Sapio et al (2005) proposed that, in L1 and dauer larvae, the ZP matrix drives seam narrowing. To test if ZP proteins in the provisional matrix are required for seam narrowing during the L4 stage, we examined let-653 mutant L4s obtained by rescuing the lethal embryonic excretory tube defects with a tissue-specific rescue transgene (Materials and Methods). These mutants have defective alae (Fig 6A and 6B) but are otherwise healthy. Seam morphology in these animals was examined with AJM-1::GFP. At L4.4, let-653 mutants had fully fused and narrow seam cells that resembled those in wild-type animals (Fig 6C and 6D), so at least this matrix component is not required for seam narrowing. Consistent with this, let-653 mutants still assembled longitudinal AFBs (Fig 6E). However, let-653 did genetically interact with our actin sensor, Pseam::UTRNCH::GFP, to compromise seam narrowing (Fig 6D and 6E), suggesting cross-talk between the cytoskeleton and the provisional matrix.

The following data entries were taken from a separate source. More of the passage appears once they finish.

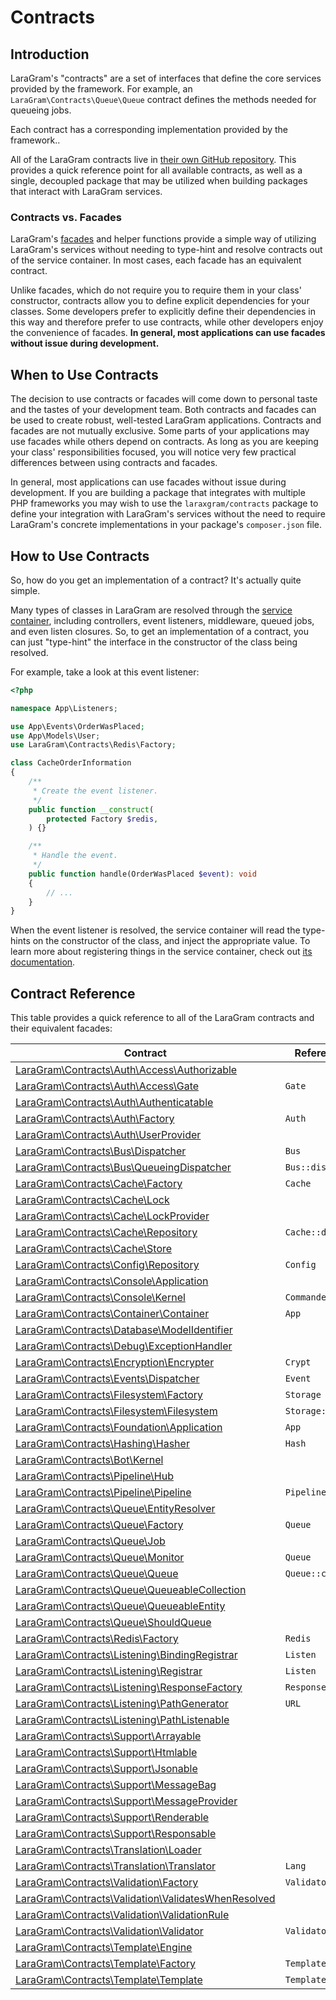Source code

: # Contracts

<a name="introduction"></a>
## Introduction

LaraGram's "contracts" are a set of interfaces that define the core services provided by the framework. For example, an `LaraGram\Contracts\Queue\Queue` contract defines the methods needed for queueing jobs.

Each contract has a corresponding implementation provided by the framework..

All of the LaraGram contracts live in [their own GitHub repository](https://github.com/laraxgram/contracts). This provides a quick reference point for all available contracts, as well as a single, decoupled package that may be utilized when building packages that interact with LaraGram services.

<a name="contracts-vs-facades"></a>
### Contracts vs. Facades

LaraGram's [facades](/facades.md) and helper functions provide a simple way of utilizing LaraGram's services without needing to type-hint and resolve contracts out of the service container. In most cases, each facade has an equivalent contract.

Unlike facades, which do not require you to require them in your class' constructor, contracts allow you to define explicit dependencies for your classes. Some developers prefer to explicitly define their dependencies in this way and therefore prefer to use contracts, while other developers enjoy the convenience of facades. **In general, most applications can use facades without issue during development.**

<a name="when-to-use-contracts"></a>
## When to Use Contracts

The decision to use contracts or facades will come down to personal taste and the tastes of your development team. Both contracts and facades can be used to create robust, well-tested LaraGram applications. Contracts and facades are not mutually exclusive. Some parts of your applications may use facades while others depend on contracts. As long as you are keeping your class' responsibilities focused, you will notice very few practical differences between using contracts and facades.

In general, most applications can use facades without issue during development. If you are building a package that integrates with multiple PHP frameworks you may wish to use the `laraxgram/contracts` package to define your integration with LaraGram's services without the need to require LaraGram's concrete implementations in your package's `composer.json` file.

<a name="how-to-use-contracts"></a>
## How to Use Contracts

So, how do you get an implementation of a contract? It's actually quite simple.

Many types of classes in LaraGram are resolved through the [service container](/container.md), including controllers, event listeners, middleware, queued jobs, and even listen closures. So, to get an implementation of a contract, you can just "type-hint" the interface in the constructor of the class being resolved.

For example, take a look at this event listener:

```php
<?php

namespace App\Listeners;

use App\Events\OrderWasPlaced;
use App\Models\User;
use LaraGram\Contracts\Redis\Factory;

class CacheOrderInformation
{
    /**
     * Create the event listener.
     */
    public function __construct(
        protected Factory $redis,
    ) {}

    /**
     * Handle the event.
     */
    public function handle(OrderWasPlaced $event): void
    {
        // ...
    }
}
```

When the event listener is resolved, the service container will read the type-hints on the constructor of the class, and inject the appropriate value. To learn more about registering things in the service container, check out [its documentation](/container.md).

<a name="contract-reference"></a>
## Contract Reference

This table provides a quick reference to all of the LaraGram contracts and their equivalent facades:

<div class="overflow-auto">

| Contract                                                                                                                                            | References Facade        |
|-----------------------------------------------------------------------------------------------------------------------------------------------------|--------------------------|
| [LaraGram\Contracts\Auth\Access\Authorizable](https://github.com/laraxgram/contracts/blob/{{version}}/Auth/Access/Authorizable.php)                 | &nbsp;                   |
| [LaraGram\Contracts\Auth\Access\Gate](https://github.com/laraxgram/contracts/blob/{{version}}/Auth/Access/Gate.php)                                 | `Gate`                   |
| [LaraGram\Contracts\Auth\Authenticatable](https://github.com/laraxgram/contracts/blob/{{version}}/Auth/Authenticatable.php)                         | &nbsp;                   |
| [LaraGram\Contracts\Auth\Factory](https://github.com/laraxgram/contracts/blob/{{version}}/Auth/Factory.php)                                         | `Auth`                   |
| [LaraGram\Contracts\Auth\UserProvider](https://github.com/laraxgram/contracts/blob/{{version}}/Auth/UserProvider.php)                               | &nbsp;                   |
| [LaraGram\Contracts\Bus\Dispatcher](https://github.com/laraxgram/contracts/blob/{{version}}/Bus/Dispatcher.php)                                     | `Bus`                    |
| [LaraGram\Contracts\Bus\QueueingDispatcher](https://github.com/laraxgram/contracts/blob/{{version}}/Bus/QueueingDispatcher.php)                     | `Bus::dispatchToQueue()` |
| [LaraGram\Contracts\Cache\Factory](https://github.com/laraxgram/contracts/blob/{{version}}/Cache/Factory.php)                                       | `Cache`                  |
| [LaraGram\Contracts\Cache\Lock](https://github.com/laraxgram/contracts/blob/{{version}}/Cache/Lock.php)                                             | &nbsp;                   |
| [LaraGram\Contracts\Cache\LockProvider](https://github.com/laraxgram/contracts/blob/{{version}}/Cache/LockProvider.php)                             | &nbsp;                   |
| [LaraGram\Contracts\Cache\Repository](https://github.com/laraxgram/contracts/blob/{{version}}/Cache/Repository.php)                                 | `Cache::driver()`        |
| [LaraGram\Contracts\Cache\Store](https://github.com/laraxgram/contracts/blob/{{version}}/Cache/Store.php)                                           | &nbsp;                   |
| [LaraGram\Contracts\Config\Repository](https://github.com/laraxgram/contracts/blob/{{version}}/Config/Repository.php)                               | `Config`                 |
| [LaraGram\Contracts\Console\Application](https://github.com/laraxgram/contracts/blob/{{version}}/Console/Application.php)                           | &nbsp;                   |
| [LaraGram\Contracts\Console\Kernel](https://github.com/laraxgram/contracts/blob/{{version}}/Console/Kernel.php)                                     | `Commander`              |
| [LaraGram\Contracts\Container\Container](https://github.com/laraxgram/contracts/blob/{{version}}/Container/Container.php)                           | `App`                    |
| [LaraGram\Contracts\Database\ModelIdentifier](https://github.com/laraxgram/contracts/blob/{{version}}/Database/ModelIdentifier.php)                 | &nbsp;                   |
| [LaraGram\Contracts\Debug\ExceptionHandler](https://github.com/laraxgram/contracts/blob/{{version}}/Debug/ExceptionHandler.php)                     | &nbsp;                   |
| [LaraGram\Contracts\Encryption\Encrypter](https://github.com/laraxgram/contracts/blob/{{version}}/Encryption/Encrypter.php)                         | `Crypt`                  |
| [LaraGram\Contracts\Events\Dispatcher](https://github.com/laraxgram/contracts/blob/{{version}}/Events/Dispatcher.php)                               | `Event`                  |
| [LaraGram\Contracts\Filesystem\Factory](https://github.com/laraxgram/contracts/blob/{{version}}/Filesystem/Factory.php)                             | `Storage`                |
| [LaraGram\Contracts\Filesystem\Filesystem](https://github.com/laraxgram/contracts/blob/{{version}}/Filesystem/Filesystem.php)                       | `Storage::disk()`        |
| [LaraGram\Contracts\Foundation\Application](https://github.com/laraxgram/contracts/blob/{{version}}/Foundation/Application.php)                     | `App`                    |
| [LaraGram\Contracts\Hashing\Hasher](https://github.com/laraxgram/contracts/blob/{{version}}/Hashing/Hasher.php)                                     | `Hash`                   |
| [LaraGram\Contracts\Bot\Kernel](https://github.com/laraxgram/contracts/blob/{{version}}/Bot/Kernel.php)                                             | &nbsp;                   |
| [LaraGram\Contracts\Pipeline\Hub](https://github.com/laraxgram/contracts/blob/{{version}}/Pipeline/Hub.php)                                         | &nbsp;                   |
| [LaraGram\Contracts\Pipeline\Pipeline](https://github.com/laraxgram/contracts/blob/{{version}}/Pipeline/Pipeline.php)                               | `Pipeline`               |
| [LaraGram\Contracts\Queue\EntityResolver](https://github.com/laraxgram/contracts/blob/{{version}}/Queue/EntityResolver.php)                         | &nbsp;                   |
| [LaraGram\Contracts\Queue\Factory](https://github.com/laraxgram/contracts/blob/{{version}}/Queue/Factory.php)                                       | `Queue`                  |
| [LaraGram\Contracts\Queue\Job](https://github.com/laraxgram/contracts/blob/{{version}}/Queue/Job.php)                                               | &nbsp;                   |
| [LaraGram\Contracts\Queue\Monitor](https://github.com/laraxgram/contracts/blob/{{version}}/Queue/Monitor.php)                                       | `Queue`                  |
| [LaraGram\Contracts\Queue\Queue](https://github.com/laraxgram/contracts/blob/{{version}}/Queue/Queue.php)                                           | `Queue::connection()`    |
| [LaraGram\Contracts\Queue\QueueableCollection](https://github.com/laraxgram/contracts/blob/{{version}}/Queue/QueueableCollection.php)               | &nbsp;                   |
| [LaraGram\Contracts\Queue\QueueableEntity](https://github.com/laraxgram/contracts/blob/{{version}}/Queue/QueueableEntity.php)                       | &nbsp;                   |
| [LaraGram\Contracts\Queue\ShouldQueue](https://github.com/laraxgram/contracts/blob/{{version}}/Queue/ShouldQueue.php)                               | &nbsp;                   |
| [LaraGram\Contracts\Redis\Factory](https://github.com/laraxgram/contracts/blob/{{version}}/Redis/Factory.php)                                       | `Redis`                  |
| [LaraGram\Contracts\Listening\BindingRegistrar](https://github.com/laraxgram/contracts/blob/{{version}}/Listening/BindingRegistrar.php)             | `Listen`                 |
| [LaraGram\Contracts\Listening\Registrar](https://github.com/laraxgram/contracts/blob/{{version}}/Listening/Registrar.php)                           | `Listen`                 |
| [LaraGram\Contracts\Listening\ResponseFactory](https://github.com/laraxgram/contracts/blob/{{version}}/Listening/ResponseFactory.php)               | `Response`               |
| [LaraGram\Contracts\Listening\PathGenerator](https://github.com/laraxgram/contracts/blob/{{version}}/Listening/PathGenerator.php)                   | `URL`                    |
| [LaraGram\Contracts\Listening\PathListenable](https://github.com/laraxgram/contracts/blob/{{version}}/Listening/PathListenable.php)                 | &nbsp;                   |
| [LaraGram\Contracts\Support\Arrayable](https://github.com/laraxgram/contracts/blob/{{version}}/Support/Arrayable.php)                               | &nbsp;                   |
| [LaraGram\Contracts\Support\Htmlable](https://github.com/laraxgram/contracts/blob/{{version}}/Support/Htmlable.php)                                 | &nbsp;                   |
| [LaraGram\Contracts\Support\Jsonable](https://github.com/laraxgram/contracts/blob/{{version}}/Support/Jsonable.php)                                 | &nbsp;                   |
| [LaraGram\Contracts\Support\MessageBag](https://github.com/laraxgram/contracts/blob/{{version}}/Support/MessageBag.php)                             | &nbsp;                   |
| [LaraGram\Contracts\Support\MessageProvider](https://github.com/laraxgram/contracts/blob/{{version}}/Support/MessageProvider.php)                   | &nbsp;                   |
| [LaraGram\Contracts\Support\Renderable](https://github.com/laraxgram/contracts/blob/{{version}}/Support/Renderable.php)                             | &nbsp;                   |
| [LaraGram\Contracts\Support\Responsable](https://github.com/laraxgram/contracts/blob/{{version}}/Support/Responsable.php)                           | &nbsp;                   |
| [LaraGram\Contracts\Translation\Loader](https://github.com/laraxgram/contracts/blob/{{version}}/Translation/Loader.php)                             | &nbsp;                   |
| [LaraGram\Contracts\Translation\Translator](https://github.com/laraxgram/contracts/blob/{{version}}/Translation/Translator.php)                     | `Lang`                   |
| [LaraGram\Contracts\Validation\Factory](https://github.com/laraxgram/contracts/blob/{{version}}/Validation/Factory.php)                             | `Validator`              |
| [LaraGram\Contracts\Validation\ValidatesWhenResolved](https://github.com/laraxgram/contracts/blob/{{version}}/Validation/ValidatesWhenResolved.php) | &nbsp;                   |
| [LaraGram\Contracts\Validation\ValidationRule](https://github.com/laraxgram/contracts/blob/{{version}}/Validation/ValidationRule.php)               | &nbsp;                   |
| [LaraGram\Contracts\Validation\Validator](https://github.com/laraxgram/contracts/blob/{{version}}/Validation/Validator.php)                         | `Validator::make()`      |
| [LaraGram\Contracts\Template\Engine](https://github.com/laraxgram/contracts/blob/{{version}}/Template/Engine.php)                                   | &nbsp;                   |
| [LaraGram\Contracts\Template\Factory](https://github.com/laraxgram/contracts/blob/{{version}}/Template/Factory.php)                                 | `Template`               |
| [LaraGram\Contracts\Template\Template](https://github.com/laraxgram/contracts/blob/{{version}}/Template/Template.php)                               | `Template::make()`       |

</div>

Provisional matrices are patterned into longitudinal bands during seam widening
To examine the timing and patterns of provisional matrix deposition, we visualized the lipocalin LPR-3 and the ZP-domain proteins LET-653, FBN-1, and NOAH-1 using functional translational fusions expressed from the endogenous loci or from extrachromosomal transgenes [27,53] (Materials and Methods) (Fig 7A). Provisional matrix proteins were visible over the seam syncytium during the L4.3-L4.4 stages, suggesting they are secreted prior to and/or during the period of seam narrowing (Fig 7B). The provisional matrix proteins initially appeared diffuse and unpatterned, but over the next few hours, each protein resolved into a characteristic pattern of longitudinal bands that correspond to developing alae ridges or their associated valleys and borders (Fig 7B–7D). LPR-3 and LET-653 bands appeared in mid-L4, before alae became clearly detectable by DIC. LPR-3 specifically marked three developing ridges, while LET-653 marked four valleys (Fig 7B). NOAH-1 bands resolved slightly later and marked both three ridges and four valleys in different z-planes (Fig 7B–7D). The distance between the NOAH-1 apical ridge signal and the subapical "valley" signal was 0.9 microns, which is greater than the height of the mature alae; from this we infer that subapical NOAH-1 may sit at the plasma membrane below the new adult cuticle. FBN-1 was the last factor to become patterned, very close to the L4-Adult molt, and marked only valleys (Fig 7B–7D). Each protein also showed a different timeline of disappearance, but all disappeared from the alae region in adults (Fig 7E). Therefore, these provisional matrix proteins are present during the period when alae are first being patterned and formed, but they are not permanent components of these ridge structures.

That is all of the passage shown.